Le calvaire au quotidien sur la route de l’Hôpital

La route menant vers l’hôpital de Larbaâ Nath Irathen, dans la wilaya de Tizi-Ouzou, ne cesse de faire parler d’elle, ces dernières années.

A peine le cauchemardesque épisode de l’affaissement de terrain, au niveau du chantier de réalisation des 60 logements sociaux participatifs et l’éreintant détour, imposé prés d’une année, commence à s’évaporer des esprits, qu’un autre problème, et non des moindres, apparaît pour rendre la vie difficile aux automobilistes et autres usagers de cet important tronçon de route. Ces derniers vivent le calvaire au quotidien, et ce, au nez et à la barbe des autorités en charge du dossier. A l’origine de cette pénalisante situation, le stationnement anarchique à proximité de l’infrastructure hospitalière des frères Hadbi, foulant aux pieds les règles élémentaires de la circulation routière. Des automobilistes créent des bouchons monstres, notamment pendant les heures de visite entre 13H et 15H. Le flux que connaît cet empan de route, desservant également un important collège et un lycée, en ce moment crucial de la journée, pousse l’exaspération des conducteurs à atteindre son paroxysme. Excédés généralement par la lenteur du trafic et en l’absence de l’ombre d’un policier, certains parmi eux n’hésitent pas à s’en prendre aux autres usagers. Il ne passe d’ailleurs pas un jour sans que l’on signale au même moment et même endroit, de violentes altercations, des cas où on en arrive parfois même aux mains, sont assez fréquents au grand dam des familles venant s’enquérir de la santé des leurs. Cet état des choses n’est pas sans conséquences, faut-il le préciser, sur la santé des malades.

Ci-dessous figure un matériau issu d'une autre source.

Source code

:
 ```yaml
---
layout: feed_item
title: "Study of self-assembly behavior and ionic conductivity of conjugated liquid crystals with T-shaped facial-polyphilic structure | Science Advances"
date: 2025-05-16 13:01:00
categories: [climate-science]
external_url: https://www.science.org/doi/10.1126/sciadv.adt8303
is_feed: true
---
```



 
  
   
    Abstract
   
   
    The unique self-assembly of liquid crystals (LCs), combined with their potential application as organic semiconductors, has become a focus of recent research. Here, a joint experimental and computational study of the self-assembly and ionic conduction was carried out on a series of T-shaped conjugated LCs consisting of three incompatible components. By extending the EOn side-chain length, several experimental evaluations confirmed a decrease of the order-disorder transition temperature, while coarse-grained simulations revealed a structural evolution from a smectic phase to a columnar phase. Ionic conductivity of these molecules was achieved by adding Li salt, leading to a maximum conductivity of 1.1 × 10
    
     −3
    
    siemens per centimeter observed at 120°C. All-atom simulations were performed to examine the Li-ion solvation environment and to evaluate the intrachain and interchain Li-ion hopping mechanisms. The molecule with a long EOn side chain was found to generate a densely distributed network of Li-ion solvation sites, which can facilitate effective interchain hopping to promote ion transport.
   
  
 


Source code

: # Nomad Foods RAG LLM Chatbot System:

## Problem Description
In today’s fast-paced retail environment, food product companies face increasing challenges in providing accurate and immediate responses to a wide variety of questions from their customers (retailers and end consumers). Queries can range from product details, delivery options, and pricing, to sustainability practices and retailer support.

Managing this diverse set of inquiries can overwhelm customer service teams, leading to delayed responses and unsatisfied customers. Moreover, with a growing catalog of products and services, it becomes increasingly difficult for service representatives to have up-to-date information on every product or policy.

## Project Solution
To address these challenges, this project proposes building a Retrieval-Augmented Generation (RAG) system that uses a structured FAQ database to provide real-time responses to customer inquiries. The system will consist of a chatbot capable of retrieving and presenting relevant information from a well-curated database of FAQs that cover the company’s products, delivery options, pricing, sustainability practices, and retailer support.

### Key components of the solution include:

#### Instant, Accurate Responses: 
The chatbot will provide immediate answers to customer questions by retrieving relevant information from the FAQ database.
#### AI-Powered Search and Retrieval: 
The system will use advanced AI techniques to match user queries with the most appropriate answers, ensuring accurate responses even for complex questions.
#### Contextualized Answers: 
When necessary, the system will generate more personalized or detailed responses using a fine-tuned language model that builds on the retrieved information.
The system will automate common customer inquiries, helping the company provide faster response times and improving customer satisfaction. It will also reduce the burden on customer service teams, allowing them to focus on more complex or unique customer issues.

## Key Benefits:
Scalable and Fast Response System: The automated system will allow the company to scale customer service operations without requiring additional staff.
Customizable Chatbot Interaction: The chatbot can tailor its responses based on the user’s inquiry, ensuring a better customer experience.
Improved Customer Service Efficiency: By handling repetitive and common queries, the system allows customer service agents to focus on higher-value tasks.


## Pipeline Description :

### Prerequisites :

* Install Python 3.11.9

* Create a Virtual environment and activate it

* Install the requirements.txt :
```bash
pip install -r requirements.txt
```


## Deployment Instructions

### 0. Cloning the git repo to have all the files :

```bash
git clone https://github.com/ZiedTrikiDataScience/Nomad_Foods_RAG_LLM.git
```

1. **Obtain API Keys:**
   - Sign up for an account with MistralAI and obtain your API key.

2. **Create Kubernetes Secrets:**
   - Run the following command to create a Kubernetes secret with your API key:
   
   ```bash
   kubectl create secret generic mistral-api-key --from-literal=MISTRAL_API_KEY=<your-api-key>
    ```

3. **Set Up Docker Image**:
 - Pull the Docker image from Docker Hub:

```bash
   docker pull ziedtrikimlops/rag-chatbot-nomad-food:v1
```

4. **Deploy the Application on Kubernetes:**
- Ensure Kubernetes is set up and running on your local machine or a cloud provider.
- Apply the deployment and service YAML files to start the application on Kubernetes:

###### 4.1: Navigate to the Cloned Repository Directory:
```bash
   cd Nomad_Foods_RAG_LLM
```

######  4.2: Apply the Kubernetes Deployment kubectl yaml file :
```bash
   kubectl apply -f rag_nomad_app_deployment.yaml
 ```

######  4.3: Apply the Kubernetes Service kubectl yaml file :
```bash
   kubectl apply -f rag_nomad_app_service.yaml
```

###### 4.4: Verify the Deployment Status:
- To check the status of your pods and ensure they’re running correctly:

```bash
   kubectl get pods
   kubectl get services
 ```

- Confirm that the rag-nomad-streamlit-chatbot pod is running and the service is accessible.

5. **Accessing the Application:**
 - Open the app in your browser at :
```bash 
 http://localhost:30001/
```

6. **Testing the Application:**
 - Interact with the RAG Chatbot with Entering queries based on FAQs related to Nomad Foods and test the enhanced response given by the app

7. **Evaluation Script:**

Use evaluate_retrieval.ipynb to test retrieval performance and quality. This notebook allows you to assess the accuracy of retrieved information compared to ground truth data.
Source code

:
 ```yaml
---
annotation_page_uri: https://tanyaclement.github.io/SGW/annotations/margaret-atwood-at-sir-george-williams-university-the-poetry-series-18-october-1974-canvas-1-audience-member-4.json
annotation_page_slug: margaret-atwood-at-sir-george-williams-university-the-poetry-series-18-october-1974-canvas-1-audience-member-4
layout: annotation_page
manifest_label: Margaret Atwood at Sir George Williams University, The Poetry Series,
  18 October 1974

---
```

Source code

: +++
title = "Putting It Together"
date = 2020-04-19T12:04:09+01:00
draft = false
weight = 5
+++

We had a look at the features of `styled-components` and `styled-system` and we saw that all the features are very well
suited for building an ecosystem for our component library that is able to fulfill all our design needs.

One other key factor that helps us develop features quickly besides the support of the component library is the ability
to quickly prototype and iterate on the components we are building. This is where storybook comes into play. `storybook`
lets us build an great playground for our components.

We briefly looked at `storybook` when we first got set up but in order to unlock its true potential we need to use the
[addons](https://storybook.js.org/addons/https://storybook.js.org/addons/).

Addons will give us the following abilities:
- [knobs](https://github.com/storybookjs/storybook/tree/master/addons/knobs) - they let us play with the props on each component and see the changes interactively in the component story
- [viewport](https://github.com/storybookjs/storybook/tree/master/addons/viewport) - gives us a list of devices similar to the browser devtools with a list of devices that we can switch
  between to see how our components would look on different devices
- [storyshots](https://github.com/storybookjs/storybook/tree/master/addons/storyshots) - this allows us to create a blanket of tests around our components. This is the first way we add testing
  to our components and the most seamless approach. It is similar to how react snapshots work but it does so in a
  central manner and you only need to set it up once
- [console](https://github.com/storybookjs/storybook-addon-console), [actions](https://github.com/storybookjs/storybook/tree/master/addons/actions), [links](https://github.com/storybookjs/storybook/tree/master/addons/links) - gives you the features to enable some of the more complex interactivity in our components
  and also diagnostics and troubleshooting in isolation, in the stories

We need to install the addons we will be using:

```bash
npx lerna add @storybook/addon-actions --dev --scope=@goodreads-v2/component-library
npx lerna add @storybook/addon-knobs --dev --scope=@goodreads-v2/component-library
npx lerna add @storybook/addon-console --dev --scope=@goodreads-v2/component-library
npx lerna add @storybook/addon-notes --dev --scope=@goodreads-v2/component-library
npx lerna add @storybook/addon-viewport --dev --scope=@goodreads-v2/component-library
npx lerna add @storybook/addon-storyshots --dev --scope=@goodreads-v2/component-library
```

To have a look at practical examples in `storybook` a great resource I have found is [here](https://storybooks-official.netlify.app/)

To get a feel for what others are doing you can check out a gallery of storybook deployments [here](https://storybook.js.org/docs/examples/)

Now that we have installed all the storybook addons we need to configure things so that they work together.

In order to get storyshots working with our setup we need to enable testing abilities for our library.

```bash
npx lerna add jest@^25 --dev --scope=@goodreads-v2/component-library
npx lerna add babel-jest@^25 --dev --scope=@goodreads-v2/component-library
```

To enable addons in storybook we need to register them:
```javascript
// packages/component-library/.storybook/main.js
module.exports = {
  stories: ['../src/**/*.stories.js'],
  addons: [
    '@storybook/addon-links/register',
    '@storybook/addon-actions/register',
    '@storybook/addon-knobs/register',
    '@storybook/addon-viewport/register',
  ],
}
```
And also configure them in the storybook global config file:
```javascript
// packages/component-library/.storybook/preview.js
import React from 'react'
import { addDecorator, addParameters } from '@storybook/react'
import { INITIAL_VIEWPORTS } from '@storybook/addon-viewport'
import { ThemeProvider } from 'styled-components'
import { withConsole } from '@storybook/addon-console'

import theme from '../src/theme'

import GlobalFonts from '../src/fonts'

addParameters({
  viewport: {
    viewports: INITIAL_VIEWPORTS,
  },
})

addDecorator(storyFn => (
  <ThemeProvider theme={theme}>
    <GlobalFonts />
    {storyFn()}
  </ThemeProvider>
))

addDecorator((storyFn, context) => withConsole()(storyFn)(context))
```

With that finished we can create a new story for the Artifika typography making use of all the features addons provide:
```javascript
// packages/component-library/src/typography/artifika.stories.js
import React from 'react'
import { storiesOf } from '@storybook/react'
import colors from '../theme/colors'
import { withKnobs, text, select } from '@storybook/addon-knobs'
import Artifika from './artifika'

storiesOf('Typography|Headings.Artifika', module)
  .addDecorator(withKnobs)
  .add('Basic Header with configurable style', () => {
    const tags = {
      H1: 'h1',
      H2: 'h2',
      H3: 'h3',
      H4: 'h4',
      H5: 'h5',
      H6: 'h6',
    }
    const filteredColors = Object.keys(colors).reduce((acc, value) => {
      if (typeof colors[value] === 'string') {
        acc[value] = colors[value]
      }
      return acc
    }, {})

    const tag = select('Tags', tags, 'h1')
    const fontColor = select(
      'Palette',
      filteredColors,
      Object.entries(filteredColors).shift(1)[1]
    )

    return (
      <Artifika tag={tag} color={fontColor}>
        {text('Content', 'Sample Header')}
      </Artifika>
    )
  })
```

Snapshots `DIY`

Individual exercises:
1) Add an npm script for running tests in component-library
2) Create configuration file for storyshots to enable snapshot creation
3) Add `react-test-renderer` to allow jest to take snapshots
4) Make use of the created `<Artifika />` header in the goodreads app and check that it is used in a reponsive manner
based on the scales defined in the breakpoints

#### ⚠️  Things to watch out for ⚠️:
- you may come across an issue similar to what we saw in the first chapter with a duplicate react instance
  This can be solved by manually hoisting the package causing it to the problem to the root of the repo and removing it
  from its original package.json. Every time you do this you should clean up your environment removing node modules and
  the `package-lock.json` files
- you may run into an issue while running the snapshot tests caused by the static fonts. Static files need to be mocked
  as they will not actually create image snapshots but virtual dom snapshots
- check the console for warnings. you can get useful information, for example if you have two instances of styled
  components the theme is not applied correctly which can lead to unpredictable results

L’engorgement au niveau du tronçon en question, n’est pas fait pour arranger les affaires du nombre de plus en plus important de citoyens qui affluent vers le pavillon des urgences, se trouvant à un jet de pierre de l’hôpital. Connue pour la qualité de ses soins, l’infrastructure de Larbaâ Nath Irathen est quotidiennement prise d’assaut, en provenance même des communes voisines. L’ampleur des désagréments n’est pas sans susciter une vague de mécontentement et d’indignation parmi la population locale. Le sujet accapare quasiment toutes les discussions. Sur les lieux, des citoyens visiblement irrités par le laisser-aller, tentent désespérément de situer les responsabilités. Au moment ou les uns ne vont pas du dos de la main pour fustiger l’inertie des autorités concernées, qui n’en font même pas cas, clament-ils, les autres pointent le doigt accusateur sur la direction de l’hôpital, faute de ne pas laisser les portes ouvertes du parking, pendant ces moments d’affluence, arguent-ils. D’aucuns préfèrent plutôt remettre carrément en cause le choix de l’assiette abritant les locaux pour chômeurs, lequel à leurs yeux, est derrière le rétrécissement de ladite voie. Quant aux moins sceptiques, pour qui l’équation parait beaucoup plus facile, de simples mesures suffiraient largement à fluidifier la circulation automobile au niveau de cet endroit, soutiennent-ils mordicus. En attendant, rien n’indique le bout du tunnel. Le fameux plan de circulation ainsi que les projets d’amélioration urbaine pourtant annoncés en grande pompe à maintes reprises sont vraisemblablement remis aux calendes grecques.